(Collected data entries)
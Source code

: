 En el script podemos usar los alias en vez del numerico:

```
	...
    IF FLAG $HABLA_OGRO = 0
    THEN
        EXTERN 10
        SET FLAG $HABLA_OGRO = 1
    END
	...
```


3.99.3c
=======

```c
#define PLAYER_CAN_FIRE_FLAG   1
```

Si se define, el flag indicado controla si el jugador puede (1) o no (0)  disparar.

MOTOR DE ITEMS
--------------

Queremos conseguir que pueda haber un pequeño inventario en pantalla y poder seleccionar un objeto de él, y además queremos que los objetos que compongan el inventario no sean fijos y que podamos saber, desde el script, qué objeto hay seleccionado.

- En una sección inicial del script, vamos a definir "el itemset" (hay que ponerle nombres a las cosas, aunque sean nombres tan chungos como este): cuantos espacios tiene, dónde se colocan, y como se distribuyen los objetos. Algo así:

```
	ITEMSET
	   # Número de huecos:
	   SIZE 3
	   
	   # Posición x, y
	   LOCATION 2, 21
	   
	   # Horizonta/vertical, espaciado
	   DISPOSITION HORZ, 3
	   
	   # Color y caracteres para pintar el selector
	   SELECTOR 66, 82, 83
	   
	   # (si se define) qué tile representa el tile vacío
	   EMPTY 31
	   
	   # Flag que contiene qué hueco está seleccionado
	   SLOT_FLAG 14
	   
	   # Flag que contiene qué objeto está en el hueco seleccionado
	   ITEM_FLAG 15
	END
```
---
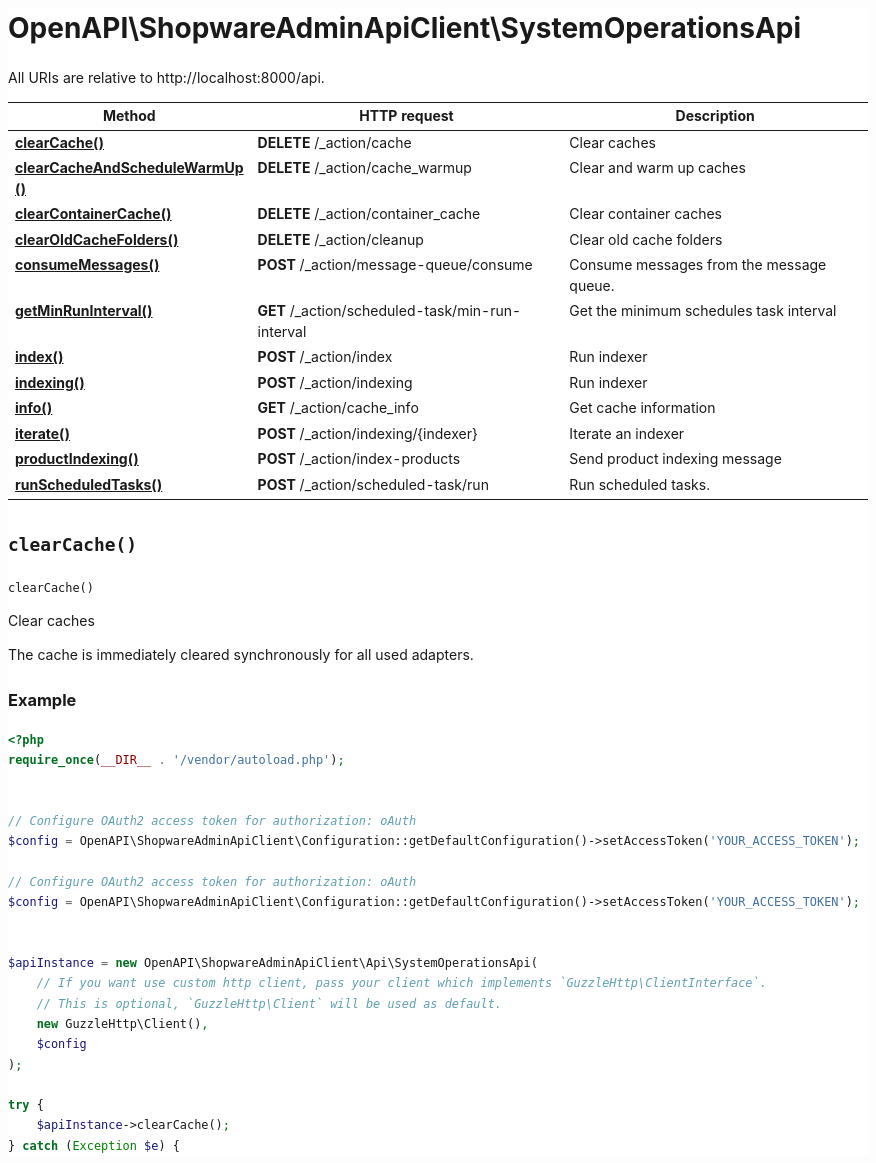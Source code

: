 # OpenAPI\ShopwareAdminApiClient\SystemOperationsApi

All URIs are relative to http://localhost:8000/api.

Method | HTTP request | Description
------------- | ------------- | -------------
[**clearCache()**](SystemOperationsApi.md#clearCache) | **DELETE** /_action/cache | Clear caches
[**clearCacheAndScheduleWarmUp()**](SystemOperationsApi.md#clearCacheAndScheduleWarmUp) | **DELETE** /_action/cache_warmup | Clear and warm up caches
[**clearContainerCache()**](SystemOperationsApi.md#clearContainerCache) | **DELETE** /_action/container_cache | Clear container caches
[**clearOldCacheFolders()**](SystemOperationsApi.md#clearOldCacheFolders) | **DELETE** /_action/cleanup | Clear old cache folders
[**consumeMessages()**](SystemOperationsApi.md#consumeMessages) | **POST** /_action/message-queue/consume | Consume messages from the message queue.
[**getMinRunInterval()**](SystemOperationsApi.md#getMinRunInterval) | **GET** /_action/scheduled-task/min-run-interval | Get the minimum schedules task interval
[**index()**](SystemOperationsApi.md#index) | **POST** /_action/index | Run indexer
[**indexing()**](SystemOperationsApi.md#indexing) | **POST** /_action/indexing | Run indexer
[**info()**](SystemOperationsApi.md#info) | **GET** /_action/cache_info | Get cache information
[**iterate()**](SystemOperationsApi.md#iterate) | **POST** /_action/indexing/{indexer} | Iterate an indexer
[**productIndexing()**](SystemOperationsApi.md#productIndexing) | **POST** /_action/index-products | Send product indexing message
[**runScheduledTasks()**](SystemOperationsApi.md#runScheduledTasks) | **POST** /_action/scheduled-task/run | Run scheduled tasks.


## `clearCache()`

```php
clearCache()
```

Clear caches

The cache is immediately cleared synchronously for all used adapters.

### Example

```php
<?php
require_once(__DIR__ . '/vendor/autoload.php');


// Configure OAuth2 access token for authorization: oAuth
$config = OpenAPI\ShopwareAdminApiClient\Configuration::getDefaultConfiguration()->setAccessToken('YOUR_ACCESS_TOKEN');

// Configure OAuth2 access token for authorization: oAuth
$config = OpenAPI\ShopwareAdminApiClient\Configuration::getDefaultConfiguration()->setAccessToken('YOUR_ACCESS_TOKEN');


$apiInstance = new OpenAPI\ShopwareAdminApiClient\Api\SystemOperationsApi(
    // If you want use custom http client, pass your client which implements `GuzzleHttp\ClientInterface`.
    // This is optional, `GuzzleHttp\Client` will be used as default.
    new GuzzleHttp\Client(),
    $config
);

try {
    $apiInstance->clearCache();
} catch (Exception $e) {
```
==
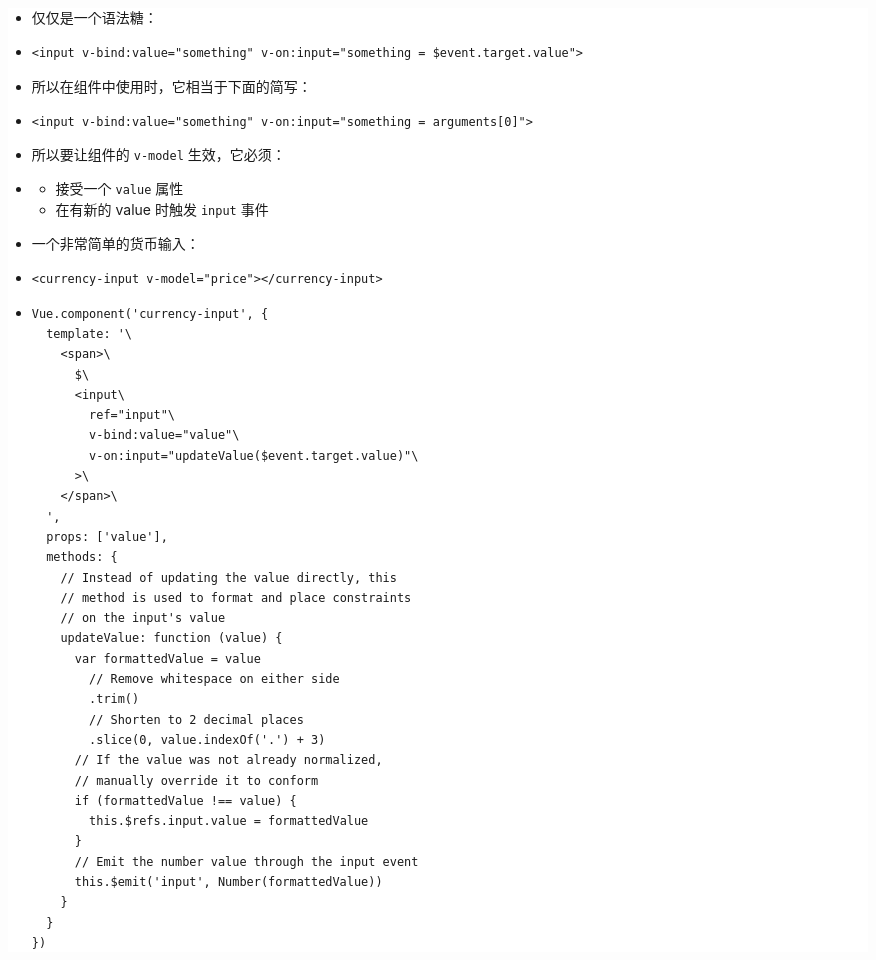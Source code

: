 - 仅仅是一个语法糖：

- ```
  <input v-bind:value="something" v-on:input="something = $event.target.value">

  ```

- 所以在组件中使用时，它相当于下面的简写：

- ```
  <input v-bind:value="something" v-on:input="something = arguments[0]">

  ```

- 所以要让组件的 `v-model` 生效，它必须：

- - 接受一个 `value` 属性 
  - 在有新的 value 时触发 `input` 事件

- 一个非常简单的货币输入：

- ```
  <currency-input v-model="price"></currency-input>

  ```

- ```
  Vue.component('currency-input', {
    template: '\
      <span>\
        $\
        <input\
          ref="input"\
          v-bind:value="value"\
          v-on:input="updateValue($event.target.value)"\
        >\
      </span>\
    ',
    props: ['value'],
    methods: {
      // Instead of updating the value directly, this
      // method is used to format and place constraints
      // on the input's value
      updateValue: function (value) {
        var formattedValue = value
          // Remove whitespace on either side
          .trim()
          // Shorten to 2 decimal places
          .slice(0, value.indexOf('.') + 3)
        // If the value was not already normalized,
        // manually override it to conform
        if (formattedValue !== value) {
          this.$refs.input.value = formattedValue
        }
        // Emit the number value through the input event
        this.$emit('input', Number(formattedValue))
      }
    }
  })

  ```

_WHAT YOU SHOULD DO_: Write down exactly the span of lines above from the one containing "MOTOR DE ITEMS" to the one containing "Queremos conseguir que", both ends included.

_RESPONSE TO THE EXERCISE_:
MOTOR DE ITEMS
--------------

Queremos conseguir que pueda haber un pequeño inventario en pantalla y poder seleccionar un objeto de él, y además queremos que los objetos que compongan el inventario no sean fijos y que podamos saber, desde el script, qué objeto hay seleccionado.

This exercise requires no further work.